* **DATA**:
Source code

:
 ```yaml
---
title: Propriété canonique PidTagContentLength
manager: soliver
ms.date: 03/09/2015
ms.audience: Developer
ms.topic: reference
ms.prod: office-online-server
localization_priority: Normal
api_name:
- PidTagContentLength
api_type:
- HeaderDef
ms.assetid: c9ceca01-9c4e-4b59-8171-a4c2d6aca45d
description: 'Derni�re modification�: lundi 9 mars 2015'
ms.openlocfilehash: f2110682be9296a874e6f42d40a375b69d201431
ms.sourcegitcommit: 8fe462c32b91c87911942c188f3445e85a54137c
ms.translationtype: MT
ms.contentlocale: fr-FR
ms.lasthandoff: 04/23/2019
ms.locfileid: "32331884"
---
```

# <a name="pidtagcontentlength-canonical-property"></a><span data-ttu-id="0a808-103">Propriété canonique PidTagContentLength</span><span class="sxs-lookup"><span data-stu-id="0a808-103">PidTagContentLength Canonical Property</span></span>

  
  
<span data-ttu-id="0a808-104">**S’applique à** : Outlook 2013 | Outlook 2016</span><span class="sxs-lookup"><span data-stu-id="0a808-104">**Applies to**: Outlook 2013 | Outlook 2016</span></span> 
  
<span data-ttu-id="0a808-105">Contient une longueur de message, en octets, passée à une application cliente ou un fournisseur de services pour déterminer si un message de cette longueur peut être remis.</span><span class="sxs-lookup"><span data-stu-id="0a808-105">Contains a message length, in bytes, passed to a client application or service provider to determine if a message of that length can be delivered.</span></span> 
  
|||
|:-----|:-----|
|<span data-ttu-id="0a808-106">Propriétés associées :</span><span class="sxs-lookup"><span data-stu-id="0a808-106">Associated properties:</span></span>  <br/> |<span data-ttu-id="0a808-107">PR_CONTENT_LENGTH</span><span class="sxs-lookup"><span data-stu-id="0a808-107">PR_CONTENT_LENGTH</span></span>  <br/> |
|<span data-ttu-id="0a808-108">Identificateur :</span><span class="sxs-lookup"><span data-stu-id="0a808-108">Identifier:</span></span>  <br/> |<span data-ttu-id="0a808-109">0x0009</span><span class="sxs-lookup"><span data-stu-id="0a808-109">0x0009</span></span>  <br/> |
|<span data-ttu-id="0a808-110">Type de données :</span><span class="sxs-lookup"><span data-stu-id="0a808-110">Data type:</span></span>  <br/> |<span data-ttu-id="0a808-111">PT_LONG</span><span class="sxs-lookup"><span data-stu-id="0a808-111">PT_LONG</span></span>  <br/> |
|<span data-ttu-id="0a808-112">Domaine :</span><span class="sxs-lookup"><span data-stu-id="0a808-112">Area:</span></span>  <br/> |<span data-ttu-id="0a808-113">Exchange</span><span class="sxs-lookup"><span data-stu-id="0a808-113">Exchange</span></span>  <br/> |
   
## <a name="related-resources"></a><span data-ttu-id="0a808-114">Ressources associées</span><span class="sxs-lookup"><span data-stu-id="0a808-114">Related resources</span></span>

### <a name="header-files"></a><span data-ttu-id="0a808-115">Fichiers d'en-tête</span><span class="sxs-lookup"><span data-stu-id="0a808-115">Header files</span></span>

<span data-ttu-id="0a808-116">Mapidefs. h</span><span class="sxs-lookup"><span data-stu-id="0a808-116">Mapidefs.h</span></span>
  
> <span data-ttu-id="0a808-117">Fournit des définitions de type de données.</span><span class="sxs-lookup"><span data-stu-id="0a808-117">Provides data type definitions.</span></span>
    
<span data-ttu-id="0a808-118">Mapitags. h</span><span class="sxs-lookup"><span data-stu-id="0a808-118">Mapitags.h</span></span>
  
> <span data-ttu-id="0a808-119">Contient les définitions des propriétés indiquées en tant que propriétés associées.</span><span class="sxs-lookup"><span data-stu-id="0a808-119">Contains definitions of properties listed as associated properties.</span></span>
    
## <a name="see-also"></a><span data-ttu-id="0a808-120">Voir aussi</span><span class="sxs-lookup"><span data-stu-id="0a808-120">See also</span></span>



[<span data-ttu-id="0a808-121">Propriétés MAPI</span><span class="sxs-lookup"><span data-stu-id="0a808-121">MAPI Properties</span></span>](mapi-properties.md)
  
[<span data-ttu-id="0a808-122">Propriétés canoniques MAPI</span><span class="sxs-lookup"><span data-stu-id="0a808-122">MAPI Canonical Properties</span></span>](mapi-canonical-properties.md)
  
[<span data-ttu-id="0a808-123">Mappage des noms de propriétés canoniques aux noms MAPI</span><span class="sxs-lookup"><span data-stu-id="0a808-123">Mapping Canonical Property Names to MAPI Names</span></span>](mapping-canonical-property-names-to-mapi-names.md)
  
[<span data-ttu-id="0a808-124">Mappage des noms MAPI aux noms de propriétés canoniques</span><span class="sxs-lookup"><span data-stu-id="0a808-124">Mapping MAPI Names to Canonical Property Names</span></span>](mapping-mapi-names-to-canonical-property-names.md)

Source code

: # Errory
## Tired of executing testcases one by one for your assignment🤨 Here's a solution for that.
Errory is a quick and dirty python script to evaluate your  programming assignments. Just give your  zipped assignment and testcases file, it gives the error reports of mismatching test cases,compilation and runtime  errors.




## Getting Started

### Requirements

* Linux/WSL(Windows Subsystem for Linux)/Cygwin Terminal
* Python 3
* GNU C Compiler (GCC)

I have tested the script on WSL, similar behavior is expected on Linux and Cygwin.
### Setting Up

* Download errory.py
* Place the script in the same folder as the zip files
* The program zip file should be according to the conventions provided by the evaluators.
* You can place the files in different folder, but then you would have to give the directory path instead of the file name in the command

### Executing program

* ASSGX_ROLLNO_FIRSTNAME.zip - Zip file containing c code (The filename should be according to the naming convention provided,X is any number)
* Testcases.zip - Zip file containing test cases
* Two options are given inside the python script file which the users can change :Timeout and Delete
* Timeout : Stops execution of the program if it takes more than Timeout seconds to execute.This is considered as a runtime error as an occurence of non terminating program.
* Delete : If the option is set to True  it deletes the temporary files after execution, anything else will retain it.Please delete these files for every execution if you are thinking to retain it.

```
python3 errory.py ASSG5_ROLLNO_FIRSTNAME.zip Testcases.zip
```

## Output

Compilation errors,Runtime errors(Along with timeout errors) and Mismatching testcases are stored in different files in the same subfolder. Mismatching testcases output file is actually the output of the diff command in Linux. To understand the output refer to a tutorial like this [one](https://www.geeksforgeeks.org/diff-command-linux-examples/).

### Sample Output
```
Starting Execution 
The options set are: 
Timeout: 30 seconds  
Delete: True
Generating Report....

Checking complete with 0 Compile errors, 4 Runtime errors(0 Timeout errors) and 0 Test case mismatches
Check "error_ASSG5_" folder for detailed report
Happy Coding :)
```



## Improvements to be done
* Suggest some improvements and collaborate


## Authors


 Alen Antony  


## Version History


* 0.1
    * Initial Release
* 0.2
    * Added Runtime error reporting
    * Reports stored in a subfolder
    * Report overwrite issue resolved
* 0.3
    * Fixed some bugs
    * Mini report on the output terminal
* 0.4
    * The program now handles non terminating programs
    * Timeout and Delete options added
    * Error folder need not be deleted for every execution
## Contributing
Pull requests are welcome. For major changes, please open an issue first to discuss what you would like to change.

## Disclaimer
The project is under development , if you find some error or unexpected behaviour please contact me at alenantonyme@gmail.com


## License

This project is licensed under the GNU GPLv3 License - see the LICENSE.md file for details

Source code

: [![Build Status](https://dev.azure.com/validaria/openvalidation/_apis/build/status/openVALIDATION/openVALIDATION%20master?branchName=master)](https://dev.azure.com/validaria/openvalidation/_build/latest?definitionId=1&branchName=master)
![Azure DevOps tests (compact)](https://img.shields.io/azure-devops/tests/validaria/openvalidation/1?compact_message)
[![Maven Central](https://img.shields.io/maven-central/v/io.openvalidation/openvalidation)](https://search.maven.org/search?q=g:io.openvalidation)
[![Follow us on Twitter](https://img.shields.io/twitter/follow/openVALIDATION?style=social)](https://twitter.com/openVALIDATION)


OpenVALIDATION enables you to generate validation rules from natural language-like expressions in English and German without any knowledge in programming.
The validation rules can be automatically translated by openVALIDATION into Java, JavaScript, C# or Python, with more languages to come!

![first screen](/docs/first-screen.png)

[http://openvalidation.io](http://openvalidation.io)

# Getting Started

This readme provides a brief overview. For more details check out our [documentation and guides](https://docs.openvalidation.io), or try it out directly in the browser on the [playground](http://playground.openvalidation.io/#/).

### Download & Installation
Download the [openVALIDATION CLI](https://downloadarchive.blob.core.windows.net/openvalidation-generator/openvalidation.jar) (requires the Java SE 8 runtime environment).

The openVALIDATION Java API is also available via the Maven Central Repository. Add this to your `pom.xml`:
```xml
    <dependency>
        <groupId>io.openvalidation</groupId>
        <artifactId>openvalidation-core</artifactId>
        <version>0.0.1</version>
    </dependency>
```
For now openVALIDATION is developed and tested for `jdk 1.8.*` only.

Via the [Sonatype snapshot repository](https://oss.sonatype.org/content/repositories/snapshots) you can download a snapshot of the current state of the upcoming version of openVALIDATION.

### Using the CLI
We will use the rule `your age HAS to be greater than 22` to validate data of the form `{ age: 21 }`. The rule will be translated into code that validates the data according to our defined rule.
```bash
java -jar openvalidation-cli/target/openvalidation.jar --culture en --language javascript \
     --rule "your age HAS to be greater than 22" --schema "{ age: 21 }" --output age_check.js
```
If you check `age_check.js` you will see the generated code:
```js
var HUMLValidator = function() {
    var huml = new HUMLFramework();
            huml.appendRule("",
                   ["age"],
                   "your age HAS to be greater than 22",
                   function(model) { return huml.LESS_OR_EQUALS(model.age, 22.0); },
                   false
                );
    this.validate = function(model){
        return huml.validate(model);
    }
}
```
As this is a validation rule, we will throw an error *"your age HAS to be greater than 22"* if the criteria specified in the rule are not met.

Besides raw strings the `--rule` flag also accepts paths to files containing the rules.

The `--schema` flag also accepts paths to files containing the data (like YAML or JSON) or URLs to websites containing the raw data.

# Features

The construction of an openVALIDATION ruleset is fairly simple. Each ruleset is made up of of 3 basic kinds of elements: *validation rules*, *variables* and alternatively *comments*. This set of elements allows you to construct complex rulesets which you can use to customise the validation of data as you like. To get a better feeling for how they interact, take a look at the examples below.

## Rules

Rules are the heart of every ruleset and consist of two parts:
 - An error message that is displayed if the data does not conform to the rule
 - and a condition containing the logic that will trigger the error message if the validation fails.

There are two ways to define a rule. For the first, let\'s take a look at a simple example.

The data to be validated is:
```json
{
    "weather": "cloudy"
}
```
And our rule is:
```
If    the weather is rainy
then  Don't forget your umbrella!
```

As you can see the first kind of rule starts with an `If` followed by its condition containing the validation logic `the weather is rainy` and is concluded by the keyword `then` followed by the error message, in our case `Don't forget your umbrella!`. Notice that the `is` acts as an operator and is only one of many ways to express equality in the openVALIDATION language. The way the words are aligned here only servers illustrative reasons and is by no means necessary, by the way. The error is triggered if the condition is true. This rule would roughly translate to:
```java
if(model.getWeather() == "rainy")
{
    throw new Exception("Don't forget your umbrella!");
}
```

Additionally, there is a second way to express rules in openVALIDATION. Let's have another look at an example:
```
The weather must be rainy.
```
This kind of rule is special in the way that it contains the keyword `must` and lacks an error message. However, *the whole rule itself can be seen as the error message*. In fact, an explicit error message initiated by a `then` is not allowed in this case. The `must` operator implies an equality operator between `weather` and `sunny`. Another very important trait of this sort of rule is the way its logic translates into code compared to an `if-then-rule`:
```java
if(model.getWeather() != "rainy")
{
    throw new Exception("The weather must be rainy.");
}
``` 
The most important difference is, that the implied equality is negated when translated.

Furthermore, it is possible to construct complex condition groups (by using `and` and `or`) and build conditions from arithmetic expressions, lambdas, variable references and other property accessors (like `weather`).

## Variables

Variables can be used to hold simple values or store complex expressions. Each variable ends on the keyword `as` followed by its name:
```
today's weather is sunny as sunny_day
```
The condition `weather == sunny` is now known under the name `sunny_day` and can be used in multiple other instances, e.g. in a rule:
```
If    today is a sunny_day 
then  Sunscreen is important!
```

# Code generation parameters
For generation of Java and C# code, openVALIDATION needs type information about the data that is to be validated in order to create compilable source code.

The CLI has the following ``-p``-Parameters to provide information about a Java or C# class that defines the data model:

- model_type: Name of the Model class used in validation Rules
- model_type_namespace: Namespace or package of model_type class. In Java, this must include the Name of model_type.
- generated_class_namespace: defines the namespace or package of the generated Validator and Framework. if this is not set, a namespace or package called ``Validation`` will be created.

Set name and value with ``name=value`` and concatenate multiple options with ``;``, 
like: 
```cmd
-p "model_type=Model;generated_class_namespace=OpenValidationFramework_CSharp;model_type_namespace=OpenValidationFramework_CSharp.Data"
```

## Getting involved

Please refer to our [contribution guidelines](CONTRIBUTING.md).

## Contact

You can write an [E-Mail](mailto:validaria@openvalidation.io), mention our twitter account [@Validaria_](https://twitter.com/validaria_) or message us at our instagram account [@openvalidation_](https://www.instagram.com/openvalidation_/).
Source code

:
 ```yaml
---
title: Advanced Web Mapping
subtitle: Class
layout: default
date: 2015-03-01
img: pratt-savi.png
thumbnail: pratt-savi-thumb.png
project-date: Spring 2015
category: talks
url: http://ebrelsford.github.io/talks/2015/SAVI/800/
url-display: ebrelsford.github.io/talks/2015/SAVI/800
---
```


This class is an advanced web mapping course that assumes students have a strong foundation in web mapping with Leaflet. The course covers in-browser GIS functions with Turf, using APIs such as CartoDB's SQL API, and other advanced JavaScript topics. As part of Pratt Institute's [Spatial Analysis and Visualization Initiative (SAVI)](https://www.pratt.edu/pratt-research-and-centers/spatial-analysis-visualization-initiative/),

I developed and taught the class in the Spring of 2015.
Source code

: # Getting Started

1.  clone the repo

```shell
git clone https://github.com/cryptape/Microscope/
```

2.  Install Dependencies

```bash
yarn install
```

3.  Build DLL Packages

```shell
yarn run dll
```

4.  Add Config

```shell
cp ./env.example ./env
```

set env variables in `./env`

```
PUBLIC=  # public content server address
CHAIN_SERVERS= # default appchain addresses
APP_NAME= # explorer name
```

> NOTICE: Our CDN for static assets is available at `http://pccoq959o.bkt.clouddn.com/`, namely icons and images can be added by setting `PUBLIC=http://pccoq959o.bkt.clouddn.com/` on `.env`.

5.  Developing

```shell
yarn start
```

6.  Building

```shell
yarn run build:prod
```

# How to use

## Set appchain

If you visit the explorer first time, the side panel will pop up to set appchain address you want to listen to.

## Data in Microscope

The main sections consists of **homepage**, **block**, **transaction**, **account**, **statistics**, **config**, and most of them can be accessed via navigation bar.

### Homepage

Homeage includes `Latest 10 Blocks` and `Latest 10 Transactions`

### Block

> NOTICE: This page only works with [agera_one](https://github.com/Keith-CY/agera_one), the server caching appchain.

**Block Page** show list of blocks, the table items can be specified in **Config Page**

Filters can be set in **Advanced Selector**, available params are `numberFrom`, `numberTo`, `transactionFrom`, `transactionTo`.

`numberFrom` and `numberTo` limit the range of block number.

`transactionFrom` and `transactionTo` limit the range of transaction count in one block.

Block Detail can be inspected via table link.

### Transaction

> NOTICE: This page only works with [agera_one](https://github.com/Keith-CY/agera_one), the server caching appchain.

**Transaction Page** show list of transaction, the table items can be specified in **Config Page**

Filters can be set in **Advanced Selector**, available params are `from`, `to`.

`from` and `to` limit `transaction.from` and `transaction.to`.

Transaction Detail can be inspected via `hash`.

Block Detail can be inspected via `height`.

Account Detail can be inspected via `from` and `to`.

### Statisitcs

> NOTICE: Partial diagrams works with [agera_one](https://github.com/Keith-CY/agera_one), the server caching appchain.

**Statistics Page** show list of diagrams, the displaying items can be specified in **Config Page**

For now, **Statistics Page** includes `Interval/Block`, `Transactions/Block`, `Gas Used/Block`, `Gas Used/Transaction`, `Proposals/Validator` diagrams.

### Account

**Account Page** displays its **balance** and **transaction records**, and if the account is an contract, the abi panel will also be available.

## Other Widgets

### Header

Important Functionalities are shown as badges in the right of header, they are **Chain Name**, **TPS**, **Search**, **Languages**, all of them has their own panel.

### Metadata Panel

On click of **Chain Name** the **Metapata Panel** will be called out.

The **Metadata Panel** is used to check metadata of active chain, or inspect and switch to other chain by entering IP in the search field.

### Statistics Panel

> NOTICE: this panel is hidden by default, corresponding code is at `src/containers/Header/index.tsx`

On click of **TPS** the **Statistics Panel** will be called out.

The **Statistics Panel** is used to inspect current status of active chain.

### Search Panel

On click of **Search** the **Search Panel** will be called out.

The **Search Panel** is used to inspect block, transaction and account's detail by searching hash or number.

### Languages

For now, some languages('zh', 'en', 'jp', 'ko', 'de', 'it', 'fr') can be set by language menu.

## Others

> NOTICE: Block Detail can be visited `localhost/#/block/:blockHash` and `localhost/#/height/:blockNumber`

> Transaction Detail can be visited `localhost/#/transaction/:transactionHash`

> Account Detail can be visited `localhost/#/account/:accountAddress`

* **WORK INSTRUCTION**: From the records above, copy every line that includes the word "définitions".

* **RESULT FOR THIS EXERCISE**:
> <span data-ttu-id="0a808-117">Fournit des définitions de type de données.</span><span class="sxs-lookup"><span data-stu-id="0a808-117">Provides data type definitions.</span></span>
> <span data-ttu-id="0a808-119">Contient les définitions des propriétés indiquées en tant que propriétés associées.</span><span class="sxs-lookup"><span data-stu-id="0a808-119">Contains definitions of properties listed as associated properties.</span></span>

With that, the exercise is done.